Laura, you conclude your last comment with:
“In asking his question Thom demonstrates the importance of how the United States treates it citizens when they leave the country. He demonstrates that this is an important question not just for Americans who live outside the US, but for ALL Americans, regardless of where they live. Because anyone who thinks they can leave the country, anyone who comforts themselves with this idea – anyone who asks the question “why don’t more Americans leave?” – they are deluding themselves. There is no freedom for Americans. Americans are not free to live normal lives outside the US, unless they are financially and emotionally prepared to STOP BEING AMERICANS (that is, renounce their citizenship). The word “ironic” doesn’t begin to describe the situation. The words “impossible” and “tragic” do.”
A tragic situation indeed.
What’s most interesting and tragic is that:
The ones who try the hardest to comply with the U.S. rules are the ones who ultimately are forced to renounce. I have assisted a very large number of people in renouncing their U.S. citizenship (and thereby ending U.S. jursidction over them). A high percentage of people I have assisted are people who:
1. Have tried for years to comply with the “alphabet soup” series of laws and reguations that govern the lives of Americans abroad; and
2. Realize that compliance is no longer possible.

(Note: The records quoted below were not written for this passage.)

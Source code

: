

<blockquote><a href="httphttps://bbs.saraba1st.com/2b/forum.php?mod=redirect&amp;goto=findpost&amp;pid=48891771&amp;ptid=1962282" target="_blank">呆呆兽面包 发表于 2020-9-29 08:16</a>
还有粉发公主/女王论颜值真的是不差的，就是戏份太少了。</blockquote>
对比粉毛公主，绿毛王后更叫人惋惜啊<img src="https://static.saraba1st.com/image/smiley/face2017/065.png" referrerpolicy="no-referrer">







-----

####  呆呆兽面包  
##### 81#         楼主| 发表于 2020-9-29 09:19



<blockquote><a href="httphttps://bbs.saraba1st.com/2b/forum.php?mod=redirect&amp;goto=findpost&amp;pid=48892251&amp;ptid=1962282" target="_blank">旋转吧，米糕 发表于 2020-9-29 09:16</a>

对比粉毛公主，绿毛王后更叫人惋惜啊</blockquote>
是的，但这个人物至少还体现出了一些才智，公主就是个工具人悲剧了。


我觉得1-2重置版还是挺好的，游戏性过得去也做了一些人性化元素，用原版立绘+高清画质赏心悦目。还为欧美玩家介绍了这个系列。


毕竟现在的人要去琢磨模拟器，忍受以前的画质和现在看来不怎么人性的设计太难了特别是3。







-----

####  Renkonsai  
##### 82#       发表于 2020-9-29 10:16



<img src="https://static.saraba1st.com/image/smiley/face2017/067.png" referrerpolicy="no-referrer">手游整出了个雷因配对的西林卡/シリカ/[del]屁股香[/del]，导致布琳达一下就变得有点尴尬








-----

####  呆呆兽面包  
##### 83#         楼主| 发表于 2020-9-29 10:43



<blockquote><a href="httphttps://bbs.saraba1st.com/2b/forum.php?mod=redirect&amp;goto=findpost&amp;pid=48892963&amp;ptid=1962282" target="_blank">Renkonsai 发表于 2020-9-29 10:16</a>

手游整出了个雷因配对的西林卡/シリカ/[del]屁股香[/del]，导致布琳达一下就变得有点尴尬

The only remaining Americans abroad will be “noncompliant” Americans abroad
In the long run, the only Americans abroad who will be able to retain their U.S. citizenship are those who do NOT attempt compliance with these laws. There is something fundamentally wrong with a country where compliance with its laws forces you to (eventually) renounce your citizenship. This is a problem that has escalated over time.